Federal officers walk through tear gas in front of the ICE detention building in Portland, Oregon, in August 2020.
Nathan Howard/Getty Images

In Portland, Oregon, Trump’s Immigration and Customs Enforcement agency’s use of chemical weapons has chased away a K-8 school just weeks before the start of the academic year, Rolling Stone reports.

The Cottonwood School, a publicly funded charter school, was, until this month, located adjacent to the city’s ICE facility.
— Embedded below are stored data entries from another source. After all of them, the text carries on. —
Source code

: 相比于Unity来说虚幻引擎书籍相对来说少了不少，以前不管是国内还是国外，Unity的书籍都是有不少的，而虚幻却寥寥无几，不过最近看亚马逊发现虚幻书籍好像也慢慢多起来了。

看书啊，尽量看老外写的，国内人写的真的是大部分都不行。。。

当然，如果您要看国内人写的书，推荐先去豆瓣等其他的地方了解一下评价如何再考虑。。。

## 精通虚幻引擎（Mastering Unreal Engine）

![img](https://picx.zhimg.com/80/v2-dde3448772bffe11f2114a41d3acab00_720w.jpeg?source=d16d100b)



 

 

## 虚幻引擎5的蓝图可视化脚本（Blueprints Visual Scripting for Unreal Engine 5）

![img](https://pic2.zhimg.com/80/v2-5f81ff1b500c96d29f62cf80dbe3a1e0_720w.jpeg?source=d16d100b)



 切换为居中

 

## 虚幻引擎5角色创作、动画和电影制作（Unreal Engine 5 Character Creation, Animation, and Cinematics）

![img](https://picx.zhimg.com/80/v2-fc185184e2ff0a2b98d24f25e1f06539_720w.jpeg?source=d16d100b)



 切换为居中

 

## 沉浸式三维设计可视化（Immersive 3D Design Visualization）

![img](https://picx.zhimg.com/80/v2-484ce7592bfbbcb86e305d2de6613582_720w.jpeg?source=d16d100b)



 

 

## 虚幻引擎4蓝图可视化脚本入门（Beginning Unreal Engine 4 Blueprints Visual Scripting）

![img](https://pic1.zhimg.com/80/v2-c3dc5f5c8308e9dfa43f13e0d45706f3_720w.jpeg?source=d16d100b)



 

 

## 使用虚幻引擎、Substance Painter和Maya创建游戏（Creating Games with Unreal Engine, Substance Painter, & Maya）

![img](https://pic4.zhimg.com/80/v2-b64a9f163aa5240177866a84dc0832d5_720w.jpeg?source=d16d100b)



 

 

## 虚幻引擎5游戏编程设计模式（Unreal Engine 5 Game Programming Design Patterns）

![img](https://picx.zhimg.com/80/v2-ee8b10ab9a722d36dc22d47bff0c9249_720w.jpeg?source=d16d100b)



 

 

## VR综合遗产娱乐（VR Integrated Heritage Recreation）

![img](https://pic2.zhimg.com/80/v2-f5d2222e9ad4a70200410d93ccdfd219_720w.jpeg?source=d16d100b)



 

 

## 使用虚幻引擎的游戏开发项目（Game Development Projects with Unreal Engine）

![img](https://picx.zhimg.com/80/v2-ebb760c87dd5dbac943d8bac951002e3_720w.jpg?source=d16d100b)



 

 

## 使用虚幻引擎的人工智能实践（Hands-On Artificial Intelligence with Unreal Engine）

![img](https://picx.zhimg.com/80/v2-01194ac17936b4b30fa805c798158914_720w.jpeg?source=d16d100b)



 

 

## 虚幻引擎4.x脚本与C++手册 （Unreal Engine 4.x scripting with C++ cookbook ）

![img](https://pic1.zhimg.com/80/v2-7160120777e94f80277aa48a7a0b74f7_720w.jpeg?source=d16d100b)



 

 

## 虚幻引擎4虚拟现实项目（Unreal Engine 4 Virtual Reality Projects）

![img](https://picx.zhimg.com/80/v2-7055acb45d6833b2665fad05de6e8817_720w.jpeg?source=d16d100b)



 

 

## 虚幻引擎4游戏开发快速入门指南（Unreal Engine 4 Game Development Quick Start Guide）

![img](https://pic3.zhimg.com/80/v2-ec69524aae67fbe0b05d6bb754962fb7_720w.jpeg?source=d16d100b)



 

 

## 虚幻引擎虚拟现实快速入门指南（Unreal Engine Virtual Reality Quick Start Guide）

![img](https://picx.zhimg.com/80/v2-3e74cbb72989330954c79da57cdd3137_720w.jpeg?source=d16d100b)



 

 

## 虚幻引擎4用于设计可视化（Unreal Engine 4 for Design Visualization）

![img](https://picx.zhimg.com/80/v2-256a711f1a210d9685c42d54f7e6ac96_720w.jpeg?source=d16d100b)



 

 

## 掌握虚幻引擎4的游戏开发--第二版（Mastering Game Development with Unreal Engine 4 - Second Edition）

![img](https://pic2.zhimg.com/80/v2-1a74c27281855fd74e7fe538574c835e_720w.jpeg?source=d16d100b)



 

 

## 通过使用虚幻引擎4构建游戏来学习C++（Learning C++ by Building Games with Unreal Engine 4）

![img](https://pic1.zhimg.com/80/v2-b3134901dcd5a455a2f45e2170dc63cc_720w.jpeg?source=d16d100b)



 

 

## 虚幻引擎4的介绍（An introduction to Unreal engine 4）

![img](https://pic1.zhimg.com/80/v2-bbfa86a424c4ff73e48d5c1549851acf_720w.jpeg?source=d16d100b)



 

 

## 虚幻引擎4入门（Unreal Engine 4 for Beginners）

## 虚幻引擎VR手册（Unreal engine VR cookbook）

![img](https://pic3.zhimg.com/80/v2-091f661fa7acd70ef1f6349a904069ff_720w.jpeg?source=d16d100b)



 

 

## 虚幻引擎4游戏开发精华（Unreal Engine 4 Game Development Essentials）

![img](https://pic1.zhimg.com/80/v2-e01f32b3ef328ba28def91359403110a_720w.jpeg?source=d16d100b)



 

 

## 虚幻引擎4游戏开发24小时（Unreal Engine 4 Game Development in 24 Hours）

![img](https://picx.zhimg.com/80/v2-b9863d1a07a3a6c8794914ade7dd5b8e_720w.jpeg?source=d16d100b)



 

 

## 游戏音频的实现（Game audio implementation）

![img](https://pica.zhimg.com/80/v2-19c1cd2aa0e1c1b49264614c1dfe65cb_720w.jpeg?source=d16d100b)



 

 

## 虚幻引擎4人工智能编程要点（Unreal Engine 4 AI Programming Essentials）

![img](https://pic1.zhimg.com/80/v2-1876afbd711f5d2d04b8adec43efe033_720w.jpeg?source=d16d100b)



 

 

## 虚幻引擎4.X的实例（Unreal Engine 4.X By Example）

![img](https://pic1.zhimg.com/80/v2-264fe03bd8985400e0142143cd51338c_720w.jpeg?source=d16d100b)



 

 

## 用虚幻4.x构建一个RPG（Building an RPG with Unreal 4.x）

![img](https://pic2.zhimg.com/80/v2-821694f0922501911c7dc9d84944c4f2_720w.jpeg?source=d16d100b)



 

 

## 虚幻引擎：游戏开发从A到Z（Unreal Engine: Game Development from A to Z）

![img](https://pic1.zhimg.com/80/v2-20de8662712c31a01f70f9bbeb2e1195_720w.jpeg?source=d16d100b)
But in recent months, as protests against Trump’s mass deportations ramped up around the facility, ICE agents began to deploy tear gas against demonstrators.

According to the school’s executive director, Laura Cartwright, chemical munitions began to stray onto school grounds.

“At the end of the school year, we started noticing more activity at the ICE building, and there were chemicals being used on a regular basis and munitions being found on our playground,” she told local NBC affiliate KGW.

Cartwright also told Portland’s ABC affiliate that they were finding the munitions on a daily basis.“We were getting footage in the evenings of green gases, and gases being used near our gardens and enveloping our area,” she said.

As Rolling Stone reported, in June, the fence of the school’s play area displayed a laminated message. Its reported content, which matches a statement Cottonwood posted to Facebook, denounced the “harm being inflicted on our neighbors, ecosystem, students and school” and called on ICE to cease using weapons such as tear gas, “‘green’ gas, pepper balls, and rubber bullets reported near our campus.”

This isn’t the first time they’ve experienced this, Cartwright told Rolling Stone. The school, after all, weathered protests against police brutality in Portland in 2020. (Per KGW, the school emerged from that summer relatively unscathed.)

Historically, the Cottonwood School has operated “harmoniously with the protesters,” Cartwright explained to Rolling Stone. “Our issue is the chemical weapons being used against them that were impacting our space.… We can’t have children picking up a plastic tear-gas ball that’s going to pop.”

As enrollment began to take a hit and it became clear that remaining in place was untenable, the school ultimately decamped to another Portland neighborhood.